:: Saved data entries ::

- Opening Delimiter -

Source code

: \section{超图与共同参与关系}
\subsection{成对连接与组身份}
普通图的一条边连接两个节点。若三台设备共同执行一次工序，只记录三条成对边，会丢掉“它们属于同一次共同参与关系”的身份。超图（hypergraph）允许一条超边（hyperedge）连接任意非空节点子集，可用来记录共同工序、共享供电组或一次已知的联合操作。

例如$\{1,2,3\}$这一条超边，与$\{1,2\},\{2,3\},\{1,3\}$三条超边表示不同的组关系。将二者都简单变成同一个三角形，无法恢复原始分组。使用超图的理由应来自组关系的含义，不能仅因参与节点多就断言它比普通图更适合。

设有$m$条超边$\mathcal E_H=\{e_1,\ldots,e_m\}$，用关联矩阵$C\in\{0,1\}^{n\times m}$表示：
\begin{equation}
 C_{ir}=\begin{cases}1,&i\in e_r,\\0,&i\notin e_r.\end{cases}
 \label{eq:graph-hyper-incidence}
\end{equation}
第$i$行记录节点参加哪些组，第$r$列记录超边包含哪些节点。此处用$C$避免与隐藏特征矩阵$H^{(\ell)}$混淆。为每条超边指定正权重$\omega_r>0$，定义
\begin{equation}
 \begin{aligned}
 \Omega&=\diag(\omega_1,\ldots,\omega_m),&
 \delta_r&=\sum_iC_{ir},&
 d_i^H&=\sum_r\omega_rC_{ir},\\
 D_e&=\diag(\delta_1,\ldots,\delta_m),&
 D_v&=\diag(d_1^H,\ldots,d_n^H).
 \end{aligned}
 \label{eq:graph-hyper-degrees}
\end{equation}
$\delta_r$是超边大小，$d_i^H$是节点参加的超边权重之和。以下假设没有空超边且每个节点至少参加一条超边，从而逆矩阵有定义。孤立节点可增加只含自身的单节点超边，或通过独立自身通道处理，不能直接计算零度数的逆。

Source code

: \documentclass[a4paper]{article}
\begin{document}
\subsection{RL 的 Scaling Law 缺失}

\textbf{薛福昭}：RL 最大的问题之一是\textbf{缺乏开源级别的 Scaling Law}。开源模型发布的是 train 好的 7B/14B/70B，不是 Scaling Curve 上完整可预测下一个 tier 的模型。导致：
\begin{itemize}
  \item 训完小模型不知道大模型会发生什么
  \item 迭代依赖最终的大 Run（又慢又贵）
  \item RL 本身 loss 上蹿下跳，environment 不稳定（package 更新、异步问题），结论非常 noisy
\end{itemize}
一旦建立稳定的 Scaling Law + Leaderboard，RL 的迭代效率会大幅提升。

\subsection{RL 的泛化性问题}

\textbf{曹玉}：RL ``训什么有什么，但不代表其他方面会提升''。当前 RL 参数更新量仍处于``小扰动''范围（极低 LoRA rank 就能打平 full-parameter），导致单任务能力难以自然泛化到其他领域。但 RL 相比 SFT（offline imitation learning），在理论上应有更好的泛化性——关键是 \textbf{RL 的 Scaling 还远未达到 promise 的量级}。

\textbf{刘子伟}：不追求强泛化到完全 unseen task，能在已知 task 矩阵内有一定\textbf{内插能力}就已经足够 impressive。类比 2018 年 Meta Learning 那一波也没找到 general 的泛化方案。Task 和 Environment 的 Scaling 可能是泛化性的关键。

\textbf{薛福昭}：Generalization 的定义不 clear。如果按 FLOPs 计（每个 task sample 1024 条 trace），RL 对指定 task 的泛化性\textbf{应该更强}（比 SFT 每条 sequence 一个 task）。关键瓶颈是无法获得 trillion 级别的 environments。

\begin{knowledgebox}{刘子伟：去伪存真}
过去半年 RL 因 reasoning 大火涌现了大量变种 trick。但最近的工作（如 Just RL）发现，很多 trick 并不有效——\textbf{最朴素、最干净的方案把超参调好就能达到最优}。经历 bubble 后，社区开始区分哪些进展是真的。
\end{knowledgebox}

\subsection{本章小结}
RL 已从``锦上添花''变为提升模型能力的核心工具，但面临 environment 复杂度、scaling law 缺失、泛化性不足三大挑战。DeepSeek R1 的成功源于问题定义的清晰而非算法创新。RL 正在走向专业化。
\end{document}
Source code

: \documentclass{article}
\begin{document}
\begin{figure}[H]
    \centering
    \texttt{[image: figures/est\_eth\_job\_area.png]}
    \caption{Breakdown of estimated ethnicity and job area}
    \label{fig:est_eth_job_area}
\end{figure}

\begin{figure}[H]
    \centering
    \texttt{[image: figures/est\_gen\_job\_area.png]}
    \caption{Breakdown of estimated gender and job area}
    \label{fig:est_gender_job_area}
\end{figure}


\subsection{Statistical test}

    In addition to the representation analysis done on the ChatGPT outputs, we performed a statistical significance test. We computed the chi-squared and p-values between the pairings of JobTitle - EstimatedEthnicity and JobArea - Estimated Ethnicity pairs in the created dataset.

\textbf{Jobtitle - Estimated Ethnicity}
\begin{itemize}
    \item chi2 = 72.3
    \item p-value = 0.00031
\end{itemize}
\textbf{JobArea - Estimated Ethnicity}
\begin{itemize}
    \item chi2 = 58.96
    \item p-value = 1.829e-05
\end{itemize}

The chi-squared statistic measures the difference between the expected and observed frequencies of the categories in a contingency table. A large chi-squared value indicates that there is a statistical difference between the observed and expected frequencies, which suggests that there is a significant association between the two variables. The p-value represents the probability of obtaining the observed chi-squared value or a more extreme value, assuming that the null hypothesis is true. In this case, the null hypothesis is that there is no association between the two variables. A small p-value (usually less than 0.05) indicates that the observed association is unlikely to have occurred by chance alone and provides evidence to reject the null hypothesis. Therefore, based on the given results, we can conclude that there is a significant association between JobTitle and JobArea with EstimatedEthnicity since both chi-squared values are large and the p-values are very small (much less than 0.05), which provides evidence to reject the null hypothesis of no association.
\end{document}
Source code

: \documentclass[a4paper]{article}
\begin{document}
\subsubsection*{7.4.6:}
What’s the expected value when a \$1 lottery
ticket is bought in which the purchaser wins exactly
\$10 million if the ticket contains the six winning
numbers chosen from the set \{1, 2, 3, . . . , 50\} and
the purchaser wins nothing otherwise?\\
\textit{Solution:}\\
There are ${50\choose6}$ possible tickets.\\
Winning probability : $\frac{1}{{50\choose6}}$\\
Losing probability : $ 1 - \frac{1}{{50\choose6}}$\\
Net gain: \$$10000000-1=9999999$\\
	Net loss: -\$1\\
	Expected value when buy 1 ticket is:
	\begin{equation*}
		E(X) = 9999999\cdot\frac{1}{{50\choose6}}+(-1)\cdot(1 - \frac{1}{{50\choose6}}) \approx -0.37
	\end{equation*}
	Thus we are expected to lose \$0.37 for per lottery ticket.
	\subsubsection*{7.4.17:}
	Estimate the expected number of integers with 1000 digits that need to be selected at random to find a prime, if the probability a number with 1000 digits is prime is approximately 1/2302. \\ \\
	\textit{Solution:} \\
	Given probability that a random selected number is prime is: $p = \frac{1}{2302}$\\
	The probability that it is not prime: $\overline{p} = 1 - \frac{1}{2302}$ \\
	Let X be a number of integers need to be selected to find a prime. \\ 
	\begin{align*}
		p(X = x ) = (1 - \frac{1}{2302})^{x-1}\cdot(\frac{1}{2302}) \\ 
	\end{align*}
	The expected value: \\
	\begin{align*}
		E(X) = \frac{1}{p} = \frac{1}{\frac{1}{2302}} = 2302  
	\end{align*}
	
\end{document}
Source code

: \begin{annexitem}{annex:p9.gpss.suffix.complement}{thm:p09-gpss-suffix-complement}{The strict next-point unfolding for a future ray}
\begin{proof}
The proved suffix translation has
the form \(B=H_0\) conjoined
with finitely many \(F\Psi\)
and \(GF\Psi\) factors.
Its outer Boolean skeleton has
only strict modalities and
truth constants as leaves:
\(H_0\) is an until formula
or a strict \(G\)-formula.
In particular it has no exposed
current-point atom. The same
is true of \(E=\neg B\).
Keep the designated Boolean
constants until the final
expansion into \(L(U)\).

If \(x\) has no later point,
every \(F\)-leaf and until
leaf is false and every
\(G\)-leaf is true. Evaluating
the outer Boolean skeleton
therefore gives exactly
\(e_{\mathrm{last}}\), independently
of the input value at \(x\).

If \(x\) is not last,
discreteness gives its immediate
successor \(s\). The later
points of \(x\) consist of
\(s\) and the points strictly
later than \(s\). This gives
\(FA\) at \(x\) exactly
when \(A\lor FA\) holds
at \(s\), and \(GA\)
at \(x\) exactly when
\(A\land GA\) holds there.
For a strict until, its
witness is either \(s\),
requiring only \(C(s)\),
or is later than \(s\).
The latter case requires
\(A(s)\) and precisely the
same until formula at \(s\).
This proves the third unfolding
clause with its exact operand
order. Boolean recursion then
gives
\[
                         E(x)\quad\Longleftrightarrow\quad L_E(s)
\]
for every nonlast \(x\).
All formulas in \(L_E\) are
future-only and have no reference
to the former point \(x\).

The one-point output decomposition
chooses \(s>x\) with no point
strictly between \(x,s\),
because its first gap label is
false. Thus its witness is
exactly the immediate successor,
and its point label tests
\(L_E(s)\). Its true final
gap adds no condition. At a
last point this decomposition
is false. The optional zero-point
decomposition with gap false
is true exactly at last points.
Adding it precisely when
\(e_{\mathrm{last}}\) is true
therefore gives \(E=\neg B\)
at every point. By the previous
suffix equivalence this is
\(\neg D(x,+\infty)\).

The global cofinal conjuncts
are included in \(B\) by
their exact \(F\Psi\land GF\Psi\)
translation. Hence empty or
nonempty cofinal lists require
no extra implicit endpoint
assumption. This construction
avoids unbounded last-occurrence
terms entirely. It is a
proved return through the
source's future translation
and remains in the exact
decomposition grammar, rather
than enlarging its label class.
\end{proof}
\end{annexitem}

- Closing Delimiter -

:: Exercise details ::
Read through the records above and copy the lines that contain "purchaser".

:: Task result ::
ticket is bought in which the purchaser wins exactly
the purchaser wins nothing otherwise?\\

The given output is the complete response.